From Jody and his fawn Flag, Craven learned that "All my lambs had been working unintentionally to help me be who I am today, and who I will be. They taught me how to deal with challenges in my life, how to overcome them. For every sad thing, there's a happy reason behind it and it makes us stronger people."
It took a while for Jeehyun Choi, a high school junior from St. Paul, Minn., to identify with the grotesque family depicted by Peter Hedges in "What's Eating Gilbert Grape?" But when it hit her, she was "sucked into the story like a ship in a whirlpool. I couldn't stop thinking about the broken Grape family."
In Gilbert, she found "the most humane character I have ever come across in a book. He is honest but has secrets. He carries love with hatred, he feels loneliness with solitude, and he has gentleness in anger. Although we lived in totally different situations, his thoughts and fears were the mirror image of my own. He was me."
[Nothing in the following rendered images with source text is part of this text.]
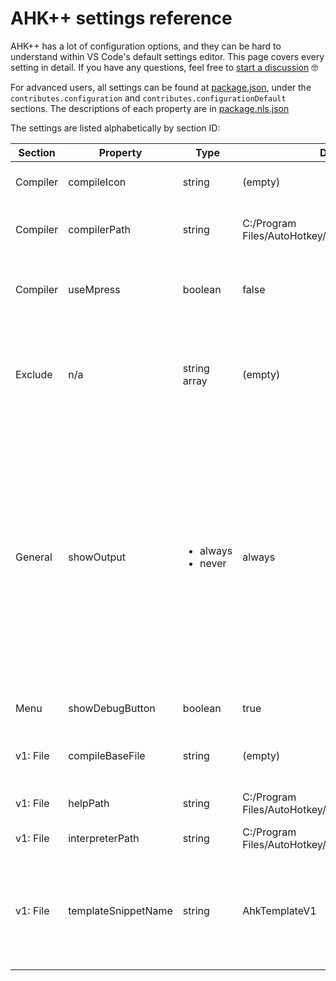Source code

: # AHK++ settings reference

AHK++ has a lot of configuration options, and they can be hard to understand within VS Code's default settings editor. This page covers every setting in detail. If you have any questions, feel free to [start a discussion](https://github.com/mark-wiemer/ahkpp/discussions/new?category=q-a) 🤓

For advanced users, all settings can be found at [package.json](../package.json), under the `contributes.configuration` and `contributes.configurationDefault` sections. The descriptions of each property are in [package.nls.json](../package.nls.json)

The settings are listed alphabetically by section ID:

| Section  | Property            | Type                                   | Default                                          | Description                                                                                                                                                                                                                                                            |
| -------- | ------------------- | -------------------------------------- | ------------------------------------------------ | ---------------------------------------------------------------------------------------------------------------------------------------------------------------------------------------------------------------------------------------------------------------------- |
| Compiler | compileIcon         | string                                 | (empty)                                          | Icon path for the compiled AHK file (optional).                                                                                                                                                                                                                        |
| Compiler | compilerPath        | string                                 | C:/Program Files/AutoHotkey/Compiler/Ahk2Exe.exe | Path to the AHK compiler. This is the same for both v1 and v2.                                                                                                                                                                                                         |
| Compiler | useMpress           | boolean                                | false                                            | Use [MPRESS](https://www.autohotkey.com/mpress/mpress_web.htm) (if available) to compress the resulting executable.                                                                                                                                                    |
| Exclude  | n/a                 | string array                           | (empty)                                          | [Glob patterns](<https://en.wikipedia.org/wiki/Glob_(programming)>) for excluding files and folders from completion suggestions. Applies even when files are opened.                                                                                                   |
| General  | showOutput          | <ul><li>always</li><li>never</li></ul> | always                                           | Automatically show output view when running a script. View can always be toggled with F1 > 'View: Toggle Output' (`Ctrl+Shift+U`). <ul><li>always: Always open the output view when running a script</li><li>never: Never automatically show the output view</li></ul> |
| Menu     | showDebugButton     | boolean                                | true                                             | Show the debug buttons in the editor title menu.                                                                                                                                                                                                                       |
| v1: File | compileBaseFile     | string                                 | (empty)                                          | Base file path for compiling v1 scripts (optional).                                                                                                                                                                                                                    |
| v1: File | helpPath            | string                                 | C:/Program Files/AutoHotkey/AutoHotkey.chm       | Path to the AHK v1 help document.                                                                                                                                                                                                                                      |
| v1: File | interpreterPath     | string                                 | C:/Program Files/AutoHotkey/AutoHotkeyU64.exe    | Path to the AHK v1 interpreter.                                                                                                                                                                                                                                        |
| v1: File | templateSnippetName | string                                 | AhkTemplateV1                                    | The name of the snippet to populate new AHK v1 files. If blank, no snippet will be applied. [Learn more about the template snippet](./TemplateSnippet.md)                                                                                                              |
To the author she wrote, "Thank you, Mr. Hedges, for reminding me how much I loved my family at a time when I was detached from them."
Like many teenagers who came of age during the years since the 1951 publication of "The Catcher in the Rye," Martha Park forged a powerful connection with the iconic Holden Caulfield. To author J.D. Salinger, the high school junior from Hurricane Katrina-ravaged Memphis, Tenn., wrote, "This city is dead weight waiting for a transformation. This city is a sad collection of lights and empty laughter in opaque glass bottles on the side of the road. This city is running fast toward the edge of a cliff. This is a city in need of a Holden Caulfield."
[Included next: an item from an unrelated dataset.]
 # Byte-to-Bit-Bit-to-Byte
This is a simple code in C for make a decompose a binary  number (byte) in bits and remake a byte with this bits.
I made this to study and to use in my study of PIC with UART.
In a powerful, evocative letter, Park thanked Salinger for giving her Holden. From him she learned to be true to herself and to leave her mark.
"Uncapping my marker, I look carefully for a space on the wall, and when I find it, I leave my own message: Holden Caulfield was here. And he is. He's in me and he's in this city and he's in the healing that must take place here."
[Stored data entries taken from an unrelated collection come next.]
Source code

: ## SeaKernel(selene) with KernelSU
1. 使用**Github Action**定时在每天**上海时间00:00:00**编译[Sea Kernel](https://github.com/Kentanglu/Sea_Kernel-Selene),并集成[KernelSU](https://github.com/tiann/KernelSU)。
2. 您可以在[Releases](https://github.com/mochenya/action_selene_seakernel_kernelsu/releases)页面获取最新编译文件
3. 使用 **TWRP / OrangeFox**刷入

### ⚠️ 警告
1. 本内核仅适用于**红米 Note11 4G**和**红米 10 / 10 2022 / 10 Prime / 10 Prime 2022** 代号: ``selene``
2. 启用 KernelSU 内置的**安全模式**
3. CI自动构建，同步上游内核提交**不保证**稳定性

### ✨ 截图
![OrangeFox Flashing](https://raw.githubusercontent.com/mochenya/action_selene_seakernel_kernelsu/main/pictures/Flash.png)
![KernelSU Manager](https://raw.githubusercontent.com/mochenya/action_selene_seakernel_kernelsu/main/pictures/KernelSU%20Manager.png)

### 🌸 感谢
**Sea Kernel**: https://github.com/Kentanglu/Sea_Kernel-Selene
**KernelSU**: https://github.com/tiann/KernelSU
Eighth-grader Sophia Harrington read her winning entry in the Letters About Literature contest as her favorite author, Peter Jenkins, standing, and Center for the Book Director John Cole, seated, applaud. - John Harrington Photography
Sophia Harrington had the thrill of reading her letter directly to Peter Jenkins, author of "Walk Across America," who attended the National Book Festival. Jenkins, along with the audience, was visibly moved by the experience.
An eighth-grader from West Hartford, Conn., Harrington walked across the country with Jenkins without leaving her home and found it to be "an experience and a half."
To Jenkins, who joined her on stage, Harrington read, "The book I read was not a travel guide, or even a wannabe travel guide. It was the real deal and it poured like rich dark molasses from your very own soul. Your experiences were like one novel after the other. Families are poor but turn to each other for love. Rundown country stores attract the world's most eclectic characters. Everything fits together like a puzzle. That puzzle is not headline America; it's the country made up of everyday citizens that love to play cards, take pride in their day job at the carwash, and use engine parts as lawn decorations; it's real."
On a journey seen through Jenkins' eyes, Harrington found home.
"I knew that this was the real America. Whether it is harsh or beautiful and maybe a little out there, it's the truth. The plain truth is what counts the most. Through truthful experiences and detailed writing, you showed me the most undressed and honest parts of my very own homeland."